Week Ending June 26, 2009

 

H.R.1752 To provide that the usual day for paying salaries in or under the House of Representatives may be established by regulations of the Committee on House Administration.

 

House salaries are paid on the last day of each month unless the last day falls on a weekend or public holiday when the House pays those salaries on the first weekday preceding the last day of the month.

 

The bill would allow for payment of salaries on a different schedule, likely twice per month.

“The Committee has received and reviewed recommendations from both the Chief Administrative Officer (CAO) and the House Inspector General (IG). The IG listed various advantages of converting to a bi-weekly staff pay cycle with a lag as follows:

Adoption of standardized processes

Consistent revenue stream (about 50% of current monthly salary up to 2 weeks earlier)

Deferred taxes

Earlier benefits coverage

$57,000 reduction in payroll accounts receivable (CY2006)

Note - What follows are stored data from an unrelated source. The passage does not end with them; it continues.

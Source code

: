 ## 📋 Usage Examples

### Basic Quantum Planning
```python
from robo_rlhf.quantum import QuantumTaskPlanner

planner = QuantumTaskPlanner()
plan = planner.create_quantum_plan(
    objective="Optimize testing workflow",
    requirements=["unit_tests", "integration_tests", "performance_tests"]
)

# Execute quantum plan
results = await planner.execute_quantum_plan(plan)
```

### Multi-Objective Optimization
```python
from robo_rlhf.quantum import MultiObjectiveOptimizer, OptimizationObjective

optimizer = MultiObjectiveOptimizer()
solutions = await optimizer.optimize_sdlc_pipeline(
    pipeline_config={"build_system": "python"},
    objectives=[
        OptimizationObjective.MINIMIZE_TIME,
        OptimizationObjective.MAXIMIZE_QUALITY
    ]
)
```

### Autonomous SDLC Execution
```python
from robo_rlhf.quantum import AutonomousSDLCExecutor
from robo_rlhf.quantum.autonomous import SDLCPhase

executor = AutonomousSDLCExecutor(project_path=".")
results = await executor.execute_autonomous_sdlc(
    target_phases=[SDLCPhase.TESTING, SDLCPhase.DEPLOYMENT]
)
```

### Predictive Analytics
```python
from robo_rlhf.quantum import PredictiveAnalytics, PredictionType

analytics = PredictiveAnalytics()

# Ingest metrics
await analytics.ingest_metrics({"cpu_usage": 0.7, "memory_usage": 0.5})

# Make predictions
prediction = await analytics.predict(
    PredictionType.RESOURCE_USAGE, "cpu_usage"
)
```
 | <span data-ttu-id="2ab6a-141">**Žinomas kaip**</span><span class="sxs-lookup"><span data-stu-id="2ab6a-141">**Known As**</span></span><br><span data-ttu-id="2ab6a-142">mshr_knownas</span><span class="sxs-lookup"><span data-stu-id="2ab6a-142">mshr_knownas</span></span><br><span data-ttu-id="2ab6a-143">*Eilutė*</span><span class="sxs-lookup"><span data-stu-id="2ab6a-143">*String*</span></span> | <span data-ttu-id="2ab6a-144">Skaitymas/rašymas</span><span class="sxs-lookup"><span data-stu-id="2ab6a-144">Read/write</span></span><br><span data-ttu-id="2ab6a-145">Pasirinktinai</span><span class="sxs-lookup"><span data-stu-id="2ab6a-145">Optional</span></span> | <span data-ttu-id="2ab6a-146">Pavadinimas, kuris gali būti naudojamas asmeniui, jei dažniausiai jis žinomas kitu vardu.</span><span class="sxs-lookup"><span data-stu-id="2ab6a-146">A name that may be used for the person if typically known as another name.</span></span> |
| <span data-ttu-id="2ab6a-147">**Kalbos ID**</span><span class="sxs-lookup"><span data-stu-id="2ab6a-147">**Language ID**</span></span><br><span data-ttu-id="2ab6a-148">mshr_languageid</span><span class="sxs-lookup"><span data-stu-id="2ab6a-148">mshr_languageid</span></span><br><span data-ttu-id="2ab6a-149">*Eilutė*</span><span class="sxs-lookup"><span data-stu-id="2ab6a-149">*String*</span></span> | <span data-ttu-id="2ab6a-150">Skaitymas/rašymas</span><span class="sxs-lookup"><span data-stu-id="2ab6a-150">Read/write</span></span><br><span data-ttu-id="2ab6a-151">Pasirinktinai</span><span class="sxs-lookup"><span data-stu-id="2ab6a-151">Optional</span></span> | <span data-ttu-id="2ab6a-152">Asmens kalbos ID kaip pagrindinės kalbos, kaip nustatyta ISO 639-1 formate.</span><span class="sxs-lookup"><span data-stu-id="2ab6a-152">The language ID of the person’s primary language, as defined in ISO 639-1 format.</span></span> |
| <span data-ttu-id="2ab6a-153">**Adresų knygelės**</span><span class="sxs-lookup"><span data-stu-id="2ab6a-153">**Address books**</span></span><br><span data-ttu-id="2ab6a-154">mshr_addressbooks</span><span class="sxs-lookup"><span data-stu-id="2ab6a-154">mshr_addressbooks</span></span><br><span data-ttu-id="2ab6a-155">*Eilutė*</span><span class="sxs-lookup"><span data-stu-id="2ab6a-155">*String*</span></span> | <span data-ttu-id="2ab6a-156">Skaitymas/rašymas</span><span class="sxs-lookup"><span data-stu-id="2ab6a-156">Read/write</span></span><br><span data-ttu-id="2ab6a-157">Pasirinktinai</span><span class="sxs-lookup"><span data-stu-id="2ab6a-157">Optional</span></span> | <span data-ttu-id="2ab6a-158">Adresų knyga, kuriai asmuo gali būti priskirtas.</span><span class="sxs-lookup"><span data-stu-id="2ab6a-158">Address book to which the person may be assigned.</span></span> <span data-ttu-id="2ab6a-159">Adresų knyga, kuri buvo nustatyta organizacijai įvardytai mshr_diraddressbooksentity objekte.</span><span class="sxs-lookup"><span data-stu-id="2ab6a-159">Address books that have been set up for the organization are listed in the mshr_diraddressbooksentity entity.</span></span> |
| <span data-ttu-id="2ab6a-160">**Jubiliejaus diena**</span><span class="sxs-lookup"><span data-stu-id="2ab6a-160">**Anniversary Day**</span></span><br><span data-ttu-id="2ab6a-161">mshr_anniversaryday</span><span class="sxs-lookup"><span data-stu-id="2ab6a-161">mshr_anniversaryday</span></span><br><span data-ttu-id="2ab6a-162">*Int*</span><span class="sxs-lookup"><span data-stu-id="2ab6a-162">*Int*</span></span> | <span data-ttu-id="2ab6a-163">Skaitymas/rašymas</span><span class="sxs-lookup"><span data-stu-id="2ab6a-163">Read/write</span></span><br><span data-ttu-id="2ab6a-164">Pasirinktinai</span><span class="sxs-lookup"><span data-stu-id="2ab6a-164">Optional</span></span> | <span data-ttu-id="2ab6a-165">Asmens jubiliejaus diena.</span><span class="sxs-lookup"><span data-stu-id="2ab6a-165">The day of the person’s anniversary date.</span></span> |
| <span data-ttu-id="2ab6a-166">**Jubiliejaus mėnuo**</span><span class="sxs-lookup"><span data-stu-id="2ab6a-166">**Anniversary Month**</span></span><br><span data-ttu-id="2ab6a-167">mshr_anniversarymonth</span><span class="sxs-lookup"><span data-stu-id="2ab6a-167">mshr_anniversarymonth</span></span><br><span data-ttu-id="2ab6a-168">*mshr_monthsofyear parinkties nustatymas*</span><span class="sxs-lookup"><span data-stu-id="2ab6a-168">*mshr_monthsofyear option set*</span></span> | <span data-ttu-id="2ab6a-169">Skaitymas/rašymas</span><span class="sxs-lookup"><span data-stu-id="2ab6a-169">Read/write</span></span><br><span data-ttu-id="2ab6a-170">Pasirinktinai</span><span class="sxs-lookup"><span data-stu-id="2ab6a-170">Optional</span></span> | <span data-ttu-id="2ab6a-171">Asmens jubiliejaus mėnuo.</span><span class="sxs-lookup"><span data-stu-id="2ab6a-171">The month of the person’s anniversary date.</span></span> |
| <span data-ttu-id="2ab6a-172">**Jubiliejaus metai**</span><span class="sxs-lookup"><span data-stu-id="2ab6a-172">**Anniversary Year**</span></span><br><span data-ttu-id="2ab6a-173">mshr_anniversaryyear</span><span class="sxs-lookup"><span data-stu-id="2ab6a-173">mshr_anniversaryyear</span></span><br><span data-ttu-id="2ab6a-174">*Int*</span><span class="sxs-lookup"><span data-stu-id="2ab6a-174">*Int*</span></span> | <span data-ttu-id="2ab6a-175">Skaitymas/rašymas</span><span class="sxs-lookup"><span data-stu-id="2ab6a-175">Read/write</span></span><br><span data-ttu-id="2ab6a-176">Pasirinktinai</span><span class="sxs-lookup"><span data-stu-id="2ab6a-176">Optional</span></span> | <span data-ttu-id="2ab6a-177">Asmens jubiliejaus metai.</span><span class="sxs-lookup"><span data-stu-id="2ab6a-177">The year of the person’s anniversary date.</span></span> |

Earlier W-2 processing and year-end balancing possible

Overtime arrears could be eliminated

Disadvantages included:

Implementation costs

One-time employee resubmission of forms regarding tax withholding, TSP loans, additional W-4 withholdings, and direct deposit allocations

One-time employee rescheduling of EFT deductions

Continued general ledger reconciliation monthly requirement

Bi-weekly pay frequency with a lag appears to have the greater number of long-term advantages, including the reduction or elimination of custom reports, optimal data entry and error corrections periods, reduction in labor intensive retroactive transactions, and distribution of personnel actions more evenly throughout the month. The IG estimates that the business process engineering required to effectuate any change will take between a year and 15 months, including the design, testing, and implementation of a bi-weekly staff pay cycle. This estimate would be applicable to the implementation of a semi-monthly pay cycle as well.”

 

 

Sponsor:  Rep. Robert Brady (PA-1st)

Vote: On motion to suspend the rules and pass the bill, as amended Failed by recorded vote (2/3 required): 282 - 144 (Roll no. 681).

Cost to the taxpayers: “CBO estimates that one-time costs to modify or purchase required computer systems would total about $1 million over the next two years, subject to the availability of appropriated funds.”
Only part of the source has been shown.